## What you will do
Repeat the stretch of entries below from the line with "- Generate new" through the line with "### 📝 Text Generation Tools (2 tools)". Include both ends and add nothing.

Records excerpted from a collection:
========================
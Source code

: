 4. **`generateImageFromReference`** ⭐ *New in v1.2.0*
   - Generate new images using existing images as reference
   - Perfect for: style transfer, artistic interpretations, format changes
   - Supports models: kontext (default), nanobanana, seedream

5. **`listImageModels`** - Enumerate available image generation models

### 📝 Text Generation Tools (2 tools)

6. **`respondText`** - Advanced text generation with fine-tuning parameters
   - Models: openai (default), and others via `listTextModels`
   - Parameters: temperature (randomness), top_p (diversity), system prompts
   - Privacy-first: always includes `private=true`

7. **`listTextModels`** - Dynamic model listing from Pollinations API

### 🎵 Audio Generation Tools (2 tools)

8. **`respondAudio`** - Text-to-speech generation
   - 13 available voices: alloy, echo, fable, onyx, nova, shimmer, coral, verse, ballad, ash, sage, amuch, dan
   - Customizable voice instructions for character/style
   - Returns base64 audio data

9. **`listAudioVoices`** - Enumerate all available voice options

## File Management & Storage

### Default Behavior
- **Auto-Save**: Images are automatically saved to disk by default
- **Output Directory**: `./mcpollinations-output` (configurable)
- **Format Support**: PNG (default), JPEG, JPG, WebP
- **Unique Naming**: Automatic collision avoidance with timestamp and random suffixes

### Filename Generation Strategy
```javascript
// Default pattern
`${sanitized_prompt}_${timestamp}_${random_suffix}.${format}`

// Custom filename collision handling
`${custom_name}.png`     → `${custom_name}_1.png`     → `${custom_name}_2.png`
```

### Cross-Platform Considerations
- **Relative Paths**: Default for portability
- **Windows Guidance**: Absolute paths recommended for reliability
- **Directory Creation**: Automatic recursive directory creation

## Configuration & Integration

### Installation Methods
========================
## Task result
   - Generate new images using existing images as reference
   - Perfect for: style transfer, artistic interpretations, format changes
   - Supports models: kontext (default), nanobanana, seedream

5. **`listImageModels`** - Enumerate available image generation models

### 📝 Text Generation Tools (2 tools)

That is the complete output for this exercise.